Janie Dee, left, with Imelda Staunton and Zizi Strallen in Follies at the National Theatre, London, in 2017. Photograph: Tristram Kenton/the Guardian

I just watched the clip of Broadway gathering to sing his number Sunday over the weekend. All those people turning up in Times Square to sing. I was awash. Every note he writes is perfect for the emotion. You can’t sing a better note than the one he’s written.

When I saw Sunday in the Park With George it spoke to me – I felt addressed personally. Even though I was sitting in a crowd of people, I felt like I was receiving guidance and healing at the same time. He has moved me to tears more than any other writer in my lifetime, left me feeling refreshed as a human being. The first show I saw by him was Putting It Together – I laughed so much but he also summoned my innermost spirit. He recognised how monstrous we can be and how monstrous relationships can be, but made it somehow OK and fun and laughable.

Related: Stephen Sondheim’s musical masterpieces on stage and screen – in pictures

In 1990, Stephen became chair of musical theatre at Oxford University. Cameron Mackintosh pulled together a few actors and some up-and-coming writers to take a course with Sondheim and create new musicals.
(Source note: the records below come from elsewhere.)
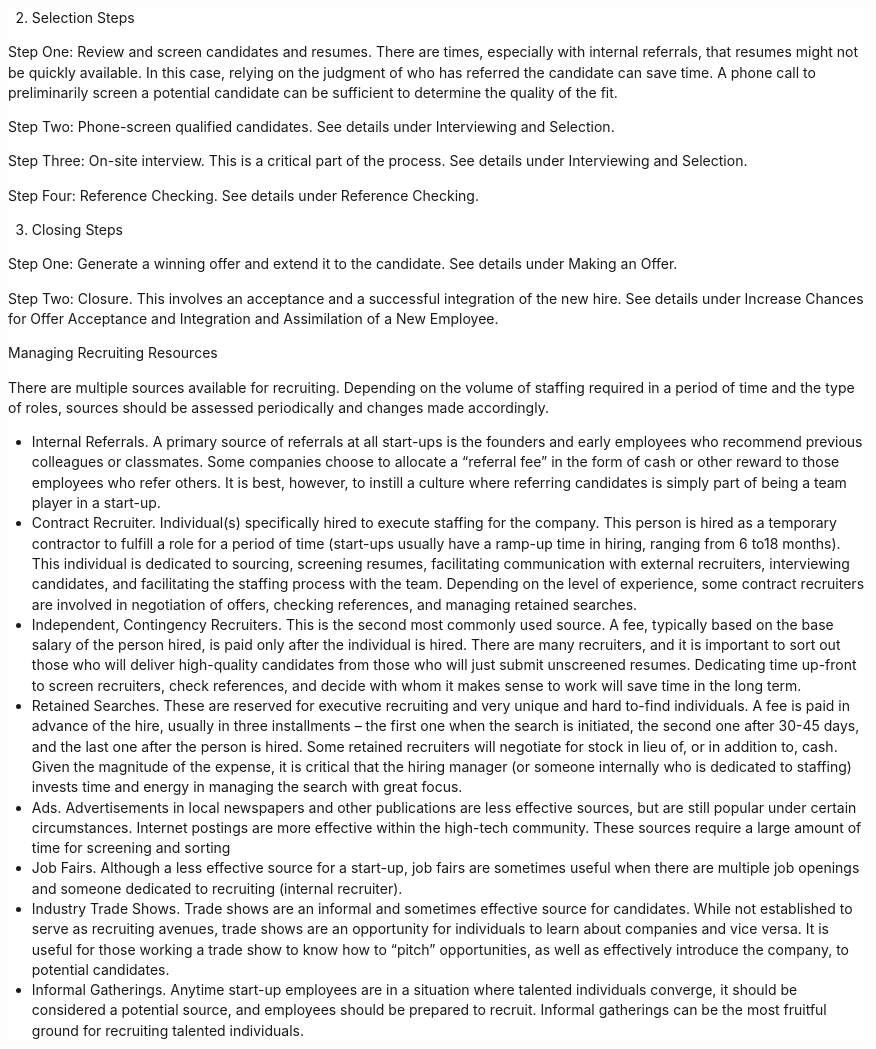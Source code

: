 2. Selection Steps

Step One: Review and screen candidates and resumes. There are times, especially with internal referrals, that resumes might not be quickly available. In this case, relying on the judgment of who has referred the candidate can save time. A phone call to preliminarily screen a potential candidate can be sufficient to determine the quality of the fit.

Step Two: Phone-screen qualified candidates. See details under Interviewing and Selection.

Step Three: On-site interview. This is a critical part of the process. See details under Interviewing and Selection.

Step Four: Reference Checking. See details under Reference Checking.

3. Closing Steps

Step One: Generate a winning offer and extend it to the candidate. See details under Making an Offer.

Step Two: Closure. This involves an acceptance and a successful integration of the new hire. See details under Increase Chances for Offer Acceptance and Integration and Assimilation of a New Employee.

Managing Recruiting Resources

There are multiple sources available for recruiting. Depending on the volume of staffing required in a period of time and the type of roles, sources should be assessed periodically and changes made accordingly.

* Internal Referrals. A primary source of referrals at all start-ups is the founders and early employees who recommend previous colleagues or classmates. Some companies choose to allocate a “referral fee” in the form of cash or other reward to those employees who refer others. It is best, however, to instill a culture where referring candidates is simply part of being a team player in a start-up.
* Contract Recruiter. Individual(s) specifically hired to execute staffing for the company. This person is hired as a temporary contractor to fulfill a role for a period of time (start-ups usually have a ramp-up time in hiring, ranging from 6 to18 months). This individual is dedicated to sourcing, screening resumes, facilitating communication with external recruiters, interviewing candidates, and facilitating the staffing process with the team. Depending on the level of experience, some contract recruiters are involved in negotiation of offers, checking references, and managing retained searches.
* Independent, Contingency Recruiters. This is the second most commonly used source. A fee, typically based on the base salary of the person hired, is paid only after the individual is hired. There are many recruiters, and it is important to sort out those who will deliver high-quality candidates from those who will just submit unscreened resumes. Dedicating time up-front to screen recruiters, check references, and decide with whom it makes sense to work will save time in the long term. 
* Retained Searches. These are reserved for executive recruiting and very unique and hard to-find individuals. A fee is paid in advance of the hire, usually in three installments – the first one when the search is initiated, the second one after 30-45 days, and the last one after the person is hired. Some retained recruiters will negotiate for stock in lieu of, or in addition to, cash. Given the magnitude of the expense, it is critical that the hiring manager (or someone internally who is dedicated to staffing) invests time and energy in managing the search with great focus. 
* Ads. Advertisements in local newspapers and other publications are less effective sources, but are still popular under certain circumstances. Internet postings are more effective within the high-tech community. These sources require a large amount of time for screening and sorting
* Job Fairs. Although a less effective source for a start-up, job fairs are sometimes useful when there are multiple job openings and someone dedicated to recruiting (internal recruiter).
* Industry Trade Shows. Trade shows are an informal and sometimes effective source for candidates. While not established to serve as recruiting avenues, trade shows are an opportunity for individuals to learn about companies and vice versa. It is useful for those working a trade show to know how to “pitch” opportunities, as well as effectively introduce the company, to potential candidates.
* Informal Gatherings. Anytime start-up employees are in a situation where talented individuals converge, it should be considered a potential source, and employees should be prepared to recruit. Informal gatherings can be the most fruitful ground for recruiting talented individuals.
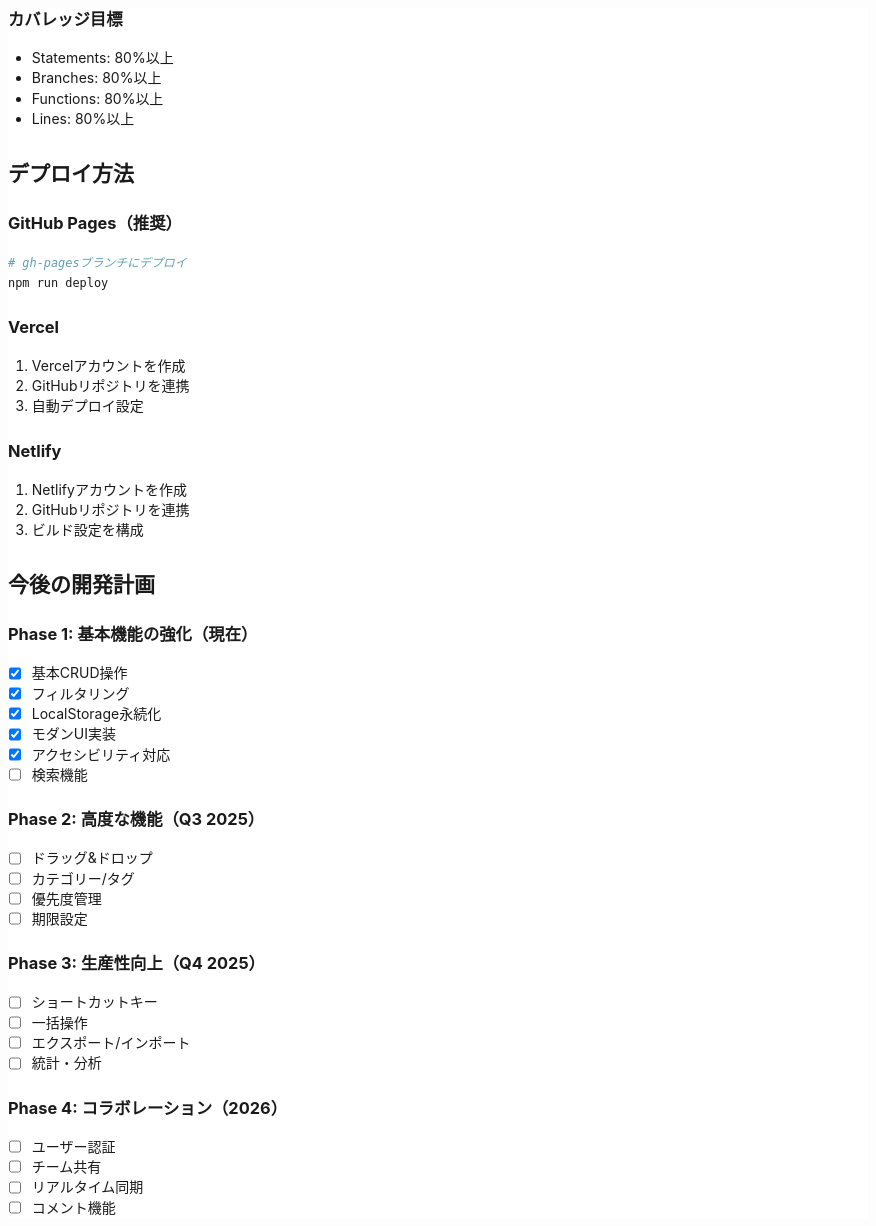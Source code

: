 ### カバレッジ目標
- Statements: 80%以上
- Branches: 80%以上
- Functions: 80%以上
- Lines: 80%以上

## デプロイ方法

### GitHub Pages（推奨）
```bash
# gh-pagesブランチにデプロイ
npm run deploy
```

### Vercel
1. Vercelアカウントを作成
2. GitHubリポジトリを連携
3. 自動デプロイ設定

### Netlify
1. Netlifyアカウントを作成
2. GitHubリポジトリを連携
3. ビルド設定を構成

## 今後の開発計画

### Phase 1: 基本機能の強化（現在）
- [x] 基本CRUD操作
- [x] フィルタリング
- [x] LocalStorage永続化
- [x] モダンUI実装
- [x] アクセシビリティ対応
- [ ] 検索機能

### Phase 2: 高度な機能（Q3 2025）
- [ ] ドラッグ&ドロップ
- [ ] カテゴリー/タグ
- [ ] 優先度管理
- [ ] 期限設定

### Phase 3: 生産性向上（Q4 2025）
- [ ] ショートカットキー
- [ ] 一括操作
- [ ] エクスポート/インポート
- [ ] 統計・分析

### Phase 4: コラボレーション（2026）
- [ ] ユーザー認証
- [ ] チーム共有
- [ ] リアルタイム同期
- [ ] コメント機能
It was very intimate. I was one of the actors. We were working on a song in the theatre and I suddenly felt a sort of warmth and looked to my left – he was sitting there, twinkling. I didn’t know when he’d come in. He was very friendly, encouraging, quiet. Every word was precious.

Doing Follies at the National Theatre in 2017, it felt like a huge ship that we were getting on. I didn’t know if it would sail. Dominic Cooke, the director, had put so much into it and we had rehearsed for weeks and weeks. At the end of the first preview, we walked on to take our bows and I looked down and there was this man going crazy, clapping and shouting hooray. It was Stephen Sondheim. He was like a fan, and had run down the front to clap at us and give us his blessing.